After almost a year of planning, Daryl, Karen and I completed a 45-mile, four-day hike through the Sierra Nevada Mountains. At times we were skeptical that it would even happen: I couldn’t commit to a time because of complications at work and travel details; Karen had to schedule flights and arrange her work schedule; Daryl was nursing an injured knee. The trip was pushed back so that it would be into early October before we could start and that put us dangerously close to the winter weather in the High Sierra. And then to top it all off, we realized it would be over 600 miles of driving just to get to Kings Canyon National Park where the hike started. I really didn’t want to cancel the Sierra adventure, but I wrote Karen that we should plan something else. She must have sensed my disappointment because she wrote back: “What could be better? Backpacking and spending time with my Dad and Uncle on a road trip.”
Karen took most of the pictures so there are more of Daryl and I than of her. The hike was easier for Karen (although she said it was the hardest hike she has ever been on) so I delegated her head photographer as I fought the demons of altitude sickness. Daryl also had more energy and less affects from the altitude than I did.

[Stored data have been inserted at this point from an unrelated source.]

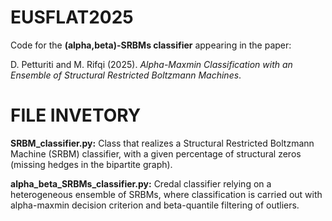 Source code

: # EUSFLAT2025
Code for the **(alpha,beta)-SRBMs classifier** appearing in the paper:

D. Petturiti and M. Rifqi (2025).
_Alpha-Maxmin Classification with an Ensemble of Structural Restricted Boltzmann Machines_.

# FILE INVETORY

**SRBM_classifier.py:** Class that realizes a Structural Restricted Boltzmann Machine (SRBM) classifier, with a given percentage of structural zeros (missing hedges in the bipartite graph).

**alpha_beta_SRBMs_classifier.py:** Credal classifier relying on a heterogeneous ensemble of SRBMs, where classification is carried out with alpha-maxmin decision criterion and beta-quantile filtering of outliers.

This was our campsite on the second night – a place called Rae Lakes. We awoke to a beautiful but cold morning of 25 degrees that made it hard to crawl out of our snug and toasty sleeping bags. The altitude here was 10,500 feet and I was already feeling nauseous, woozy, and no appetite. It would have been nice to build a fire to warm up but fires are not allowed above 10,000 feet. We had to get in our bags when it got dark and start hiking as soon as we broke camp in the morning.
Daryl and I climbing switchbacks above Rae Lakes.
The sky was dark blue in the rarefied air.
The scenery was awesome here in the Sierra.
Everything seems to grow big in the mountains.
This was the end of the loop. It was only two miles from the parking area and a short drive to showers and restaurants. It feels good to take off your pack and relax into the car seat, but it feels like your 100 years old when you sit for a couple hours and then try to walk into a restaurant.